As can be seen in more detail in Chapter 6, these are:

  1. Cognitive Behavioural Therapies (CBT)
  2. Motivational Interviewing (MI)
  3. Rational Emotive Behavioural Therapy (REBT aka RET)
  4. Rational Recovery (RR)
  5. Secular Organisation for Sobriety – Save Our Selves (SOS)
  6. SMART Recovery Groups
  7. Hippocrates Personality Types (Typology)
  8. Jung
  9. Gestalt
  10. Neuro Linguistic Programming (NLP)
  11. Process Oriented Psychology (Process Work)
  12. Psychodrama
  13. Transactional Analysis (TA)
  14. Psychotherapy/Family of Origin Work
  15. Twelve Step Facilitation (TSF)
  16. 12 Steps Program/Model
  17. Visualisation, Affirmations, Hypnosis, Self-Hypnosis, Mindpower
  18. Yoga, Relaxation, Breath Awareness (Rebirthing), Meditation
  19. Life Education
  20. Kings Cross Medically Supervised Injecting Centre (MSIC)
  21. Berne (Switzerland) Medically Supervised Injecting Centre (MSIC)
  22. Stockholm (Sweden) Drug Free Society Program
  23. Amsterdam (Holland) Progressive Drug Programs
  24. Client Centred – Whatever Works (Krivanek)
  25. Client Responsibility & Self Determination (Available Choices)
  26. Life Coaching Website

This praxis provides interested persons with an education process to enable them to assess their own situation and to identify which method they would find more useful in achieving their required outcome. As a practitioner my responsibility is to ensure that they are aware of the risks they are facing in making those choices or not choosing certain options. Furthermore, my aim is to provide an efficient and effective service to such persons.

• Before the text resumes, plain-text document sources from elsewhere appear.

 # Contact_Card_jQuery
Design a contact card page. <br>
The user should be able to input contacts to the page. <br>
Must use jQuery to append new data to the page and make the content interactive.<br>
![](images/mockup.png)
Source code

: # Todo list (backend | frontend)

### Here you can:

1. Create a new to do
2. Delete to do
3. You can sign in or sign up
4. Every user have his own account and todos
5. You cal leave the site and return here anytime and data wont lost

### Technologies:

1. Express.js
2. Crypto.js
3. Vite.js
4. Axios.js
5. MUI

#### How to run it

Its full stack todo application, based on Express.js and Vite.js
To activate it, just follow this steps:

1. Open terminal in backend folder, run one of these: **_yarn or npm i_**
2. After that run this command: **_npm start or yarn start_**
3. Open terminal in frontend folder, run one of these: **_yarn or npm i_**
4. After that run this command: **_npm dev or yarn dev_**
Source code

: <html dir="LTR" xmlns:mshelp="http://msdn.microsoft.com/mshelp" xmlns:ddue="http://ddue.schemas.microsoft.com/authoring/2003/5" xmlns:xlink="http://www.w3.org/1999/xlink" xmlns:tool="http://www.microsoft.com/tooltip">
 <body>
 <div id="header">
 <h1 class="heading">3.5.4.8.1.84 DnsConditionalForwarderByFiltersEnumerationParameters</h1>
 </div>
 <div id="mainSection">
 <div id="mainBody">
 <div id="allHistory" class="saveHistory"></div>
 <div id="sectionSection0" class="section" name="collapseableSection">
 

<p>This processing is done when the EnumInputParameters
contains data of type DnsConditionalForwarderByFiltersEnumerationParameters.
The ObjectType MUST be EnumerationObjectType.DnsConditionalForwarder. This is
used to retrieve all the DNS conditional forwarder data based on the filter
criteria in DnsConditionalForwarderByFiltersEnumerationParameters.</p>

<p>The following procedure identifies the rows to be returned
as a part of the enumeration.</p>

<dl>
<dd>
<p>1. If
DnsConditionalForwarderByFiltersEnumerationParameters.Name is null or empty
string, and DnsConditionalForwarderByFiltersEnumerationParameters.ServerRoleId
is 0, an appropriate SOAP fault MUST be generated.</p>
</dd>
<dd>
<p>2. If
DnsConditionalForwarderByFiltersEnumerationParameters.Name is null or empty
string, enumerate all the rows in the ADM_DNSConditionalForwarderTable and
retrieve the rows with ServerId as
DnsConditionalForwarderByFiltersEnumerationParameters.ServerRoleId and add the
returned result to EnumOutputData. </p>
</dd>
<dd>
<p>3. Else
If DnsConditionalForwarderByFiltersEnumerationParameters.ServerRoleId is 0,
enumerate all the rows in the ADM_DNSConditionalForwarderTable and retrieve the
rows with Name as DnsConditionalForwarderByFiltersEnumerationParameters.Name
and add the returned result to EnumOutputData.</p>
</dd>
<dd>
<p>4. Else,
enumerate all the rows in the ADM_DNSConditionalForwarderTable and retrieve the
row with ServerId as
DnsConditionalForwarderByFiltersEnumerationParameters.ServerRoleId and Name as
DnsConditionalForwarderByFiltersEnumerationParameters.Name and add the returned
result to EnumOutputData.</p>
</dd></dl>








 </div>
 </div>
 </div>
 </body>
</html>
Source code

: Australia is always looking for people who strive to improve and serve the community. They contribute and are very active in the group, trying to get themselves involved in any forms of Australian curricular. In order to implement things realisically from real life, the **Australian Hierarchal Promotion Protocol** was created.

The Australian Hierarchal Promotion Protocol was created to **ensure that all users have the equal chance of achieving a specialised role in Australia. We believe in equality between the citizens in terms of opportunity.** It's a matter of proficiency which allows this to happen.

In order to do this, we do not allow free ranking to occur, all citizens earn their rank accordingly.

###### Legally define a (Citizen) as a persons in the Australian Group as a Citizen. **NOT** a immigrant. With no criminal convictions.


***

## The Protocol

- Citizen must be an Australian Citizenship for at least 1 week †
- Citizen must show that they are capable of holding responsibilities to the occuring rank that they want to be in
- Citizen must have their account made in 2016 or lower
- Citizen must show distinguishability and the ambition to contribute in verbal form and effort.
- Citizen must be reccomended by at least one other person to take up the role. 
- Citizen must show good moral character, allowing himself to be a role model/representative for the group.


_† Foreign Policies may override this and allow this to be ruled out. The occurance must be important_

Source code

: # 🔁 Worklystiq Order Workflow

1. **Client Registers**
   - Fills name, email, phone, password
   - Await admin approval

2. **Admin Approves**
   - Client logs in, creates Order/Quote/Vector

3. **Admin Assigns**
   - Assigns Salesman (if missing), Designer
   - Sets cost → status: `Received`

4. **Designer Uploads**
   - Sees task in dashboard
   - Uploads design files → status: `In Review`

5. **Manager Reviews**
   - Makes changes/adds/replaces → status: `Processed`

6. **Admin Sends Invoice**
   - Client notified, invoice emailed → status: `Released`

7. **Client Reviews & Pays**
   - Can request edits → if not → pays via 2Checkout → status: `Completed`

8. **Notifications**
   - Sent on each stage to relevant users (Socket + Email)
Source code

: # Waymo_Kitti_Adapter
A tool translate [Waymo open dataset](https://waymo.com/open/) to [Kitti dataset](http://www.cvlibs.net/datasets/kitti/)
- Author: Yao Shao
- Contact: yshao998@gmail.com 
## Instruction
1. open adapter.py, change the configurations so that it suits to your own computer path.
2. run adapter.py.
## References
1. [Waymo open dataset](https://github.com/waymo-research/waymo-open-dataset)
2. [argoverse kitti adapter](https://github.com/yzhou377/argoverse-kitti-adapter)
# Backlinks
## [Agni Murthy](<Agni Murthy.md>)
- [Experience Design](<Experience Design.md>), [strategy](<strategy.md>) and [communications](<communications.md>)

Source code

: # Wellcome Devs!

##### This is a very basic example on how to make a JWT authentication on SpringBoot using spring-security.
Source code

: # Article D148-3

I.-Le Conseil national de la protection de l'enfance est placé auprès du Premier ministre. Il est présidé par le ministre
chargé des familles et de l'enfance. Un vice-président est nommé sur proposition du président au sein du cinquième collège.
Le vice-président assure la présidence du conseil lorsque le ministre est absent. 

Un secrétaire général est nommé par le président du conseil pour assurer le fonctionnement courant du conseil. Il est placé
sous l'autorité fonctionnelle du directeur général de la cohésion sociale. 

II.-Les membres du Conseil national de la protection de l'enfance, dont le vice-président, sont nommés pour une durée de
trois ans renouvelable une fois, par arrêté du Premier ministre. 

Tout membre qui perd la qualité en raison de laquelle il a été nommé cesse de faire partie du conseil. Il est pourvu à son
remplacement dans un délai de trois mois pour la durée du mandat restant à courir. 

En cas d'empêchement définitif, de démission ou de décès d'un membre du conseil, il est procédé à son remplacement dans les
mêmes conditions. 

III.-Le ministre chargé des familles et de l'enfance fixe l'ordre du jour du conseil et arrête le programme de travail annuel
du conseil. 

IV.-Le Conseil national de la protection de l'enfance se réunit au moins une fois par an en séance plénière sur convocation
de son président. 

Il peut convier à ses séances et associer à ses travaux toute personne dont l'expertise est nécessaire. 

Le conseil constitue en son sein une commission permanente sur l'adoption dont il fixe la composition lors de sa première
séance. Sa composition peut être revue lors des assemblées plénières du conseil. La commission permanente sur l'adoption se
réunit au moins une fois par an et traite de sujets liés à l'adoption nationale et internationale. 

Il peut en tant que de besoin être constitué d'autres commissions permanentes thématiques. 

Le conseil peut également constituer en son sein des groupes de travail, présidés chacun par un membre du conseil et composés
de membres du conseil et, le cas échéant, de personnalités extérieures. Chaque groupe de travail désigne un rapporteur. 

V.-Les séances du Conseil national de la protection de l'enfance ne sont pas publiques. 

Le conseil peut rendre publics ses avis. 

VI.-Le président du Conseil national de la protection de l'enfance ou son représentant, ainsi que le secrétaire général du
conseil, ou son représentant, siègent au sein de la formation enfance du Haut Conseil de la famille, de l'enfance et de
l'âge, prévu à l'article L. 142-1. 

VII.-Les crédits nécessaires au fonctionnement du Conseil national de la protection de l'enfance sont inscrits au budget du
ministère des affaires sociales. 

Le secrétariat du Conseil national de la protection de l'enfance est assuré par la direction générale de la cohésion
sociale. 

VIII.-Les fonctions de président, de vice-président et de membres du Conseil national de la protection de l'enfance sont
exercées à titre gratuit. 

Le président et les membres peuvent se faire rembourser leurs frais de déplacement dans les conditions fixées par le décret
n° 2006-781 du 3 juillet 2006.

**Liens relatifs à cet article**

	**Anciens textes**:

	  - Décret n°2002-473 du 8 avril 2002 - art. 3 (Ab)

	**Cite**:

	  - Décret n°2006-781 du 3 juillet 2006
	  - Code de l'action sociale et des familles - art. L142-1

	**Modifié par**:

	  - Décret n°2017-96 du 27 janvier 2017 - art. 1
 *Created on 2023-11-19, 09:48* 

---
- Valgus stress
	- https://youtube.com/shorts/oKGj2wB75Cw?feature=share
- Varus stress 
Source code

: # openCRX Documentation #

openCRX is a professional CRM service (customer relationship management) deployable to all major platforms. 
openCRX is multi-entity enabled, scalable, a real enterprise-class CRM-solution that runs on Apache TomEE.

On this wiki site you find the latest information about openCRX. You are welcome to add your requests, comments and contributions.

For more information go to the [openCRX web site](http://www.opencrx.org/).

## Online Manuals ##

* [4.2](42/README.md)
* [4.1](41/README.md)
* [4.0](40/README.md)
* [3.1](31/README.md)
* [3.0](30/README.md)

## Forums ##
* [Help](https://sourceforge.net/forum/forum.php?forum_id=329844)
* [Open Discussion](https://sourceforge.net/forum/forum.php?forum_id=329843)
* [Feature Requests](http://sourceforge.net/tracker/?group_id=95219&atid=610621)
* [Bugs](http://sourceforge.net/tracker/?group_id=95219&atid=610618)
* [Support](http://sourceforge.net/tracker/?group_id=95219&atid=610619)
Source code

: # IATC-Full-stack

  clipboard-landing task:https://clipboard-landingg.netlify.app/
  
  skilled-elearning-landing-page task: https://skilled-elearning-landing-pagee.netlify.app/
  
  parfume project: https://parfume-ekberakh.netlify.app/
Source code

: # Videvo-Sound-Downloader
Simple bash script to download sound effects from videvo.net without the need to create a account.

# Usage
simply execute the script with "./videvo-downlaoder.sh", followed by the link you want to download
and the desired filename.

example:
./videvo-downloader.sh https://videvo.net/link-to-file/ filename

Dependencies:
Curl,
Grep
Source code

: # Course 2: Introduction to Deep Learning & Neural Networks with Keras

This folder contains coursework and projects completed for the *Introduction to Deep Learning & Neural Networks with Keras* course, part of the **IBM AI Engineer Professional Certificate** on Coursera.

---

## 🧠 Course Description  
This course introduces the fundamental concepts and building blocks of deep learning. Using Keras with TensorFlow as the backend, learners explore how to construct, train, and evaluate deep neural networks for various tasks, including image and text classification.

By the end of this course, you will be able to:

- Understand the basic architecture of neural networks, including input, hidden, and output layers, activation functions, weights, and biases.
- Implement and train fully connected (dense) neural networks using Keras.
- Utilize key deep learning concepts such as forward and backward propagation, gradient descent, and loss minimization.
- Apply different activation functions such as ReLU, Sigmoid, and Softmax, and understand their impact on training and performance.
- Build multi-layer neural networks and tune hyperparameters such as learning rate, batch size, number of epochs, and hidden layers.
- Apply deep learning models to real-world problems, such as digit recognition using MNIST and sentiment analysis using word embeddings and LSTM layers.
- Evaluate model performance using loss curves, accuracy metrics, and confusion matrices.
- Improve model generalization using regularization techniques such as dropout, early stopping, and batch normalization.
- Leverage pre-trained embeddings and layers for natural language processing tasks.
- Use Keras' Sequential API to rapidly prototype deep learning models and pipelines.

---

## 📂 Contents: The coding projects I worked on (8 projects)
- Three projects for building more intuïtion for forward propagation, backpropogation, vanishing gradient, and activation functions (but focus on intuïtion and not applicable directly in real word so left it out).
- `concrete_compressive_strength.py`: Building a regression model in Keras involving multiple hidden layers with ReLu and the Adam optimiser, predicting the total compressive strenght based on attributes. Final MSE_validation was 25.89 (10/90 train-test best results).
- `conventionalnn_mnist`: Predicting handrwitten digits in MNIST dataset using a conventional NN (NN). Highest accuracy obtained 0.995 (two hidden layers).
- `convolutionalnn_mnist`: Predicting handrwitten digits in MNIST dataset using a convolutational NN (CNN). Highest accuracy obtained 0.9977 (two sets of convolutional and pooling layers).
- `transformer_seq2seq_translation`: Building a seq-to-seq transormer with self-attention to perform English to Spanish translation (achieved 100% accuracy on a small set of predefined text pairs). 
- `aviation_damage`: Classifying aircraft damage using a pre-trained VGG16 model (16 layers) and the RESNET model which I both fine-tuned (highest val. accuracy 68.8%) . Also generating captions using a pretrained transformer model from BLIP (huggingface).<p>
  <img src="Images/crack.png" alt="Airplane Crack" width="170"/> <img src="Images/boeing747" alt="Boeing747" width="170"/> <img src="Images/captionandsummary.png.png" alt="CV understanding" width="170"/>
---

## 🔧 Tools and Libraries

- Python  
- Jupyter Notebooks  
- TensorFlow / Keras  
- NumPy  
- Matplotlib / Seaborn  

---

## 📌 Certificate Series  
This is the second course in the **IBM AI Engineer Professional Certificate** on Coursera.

Importantly as a result of this inquiry I came to believe that The Drug & Alcohol Debate (The D&A Debate) protagonists need not dogmatically defend their own model to the point of being in conflict, as all their treatments work, and it was valid to concede that different models work for different people in different stages of their recovery – “whatever works works, and not to be judged by others” (Nicotine Anonymous The Book 1992:113).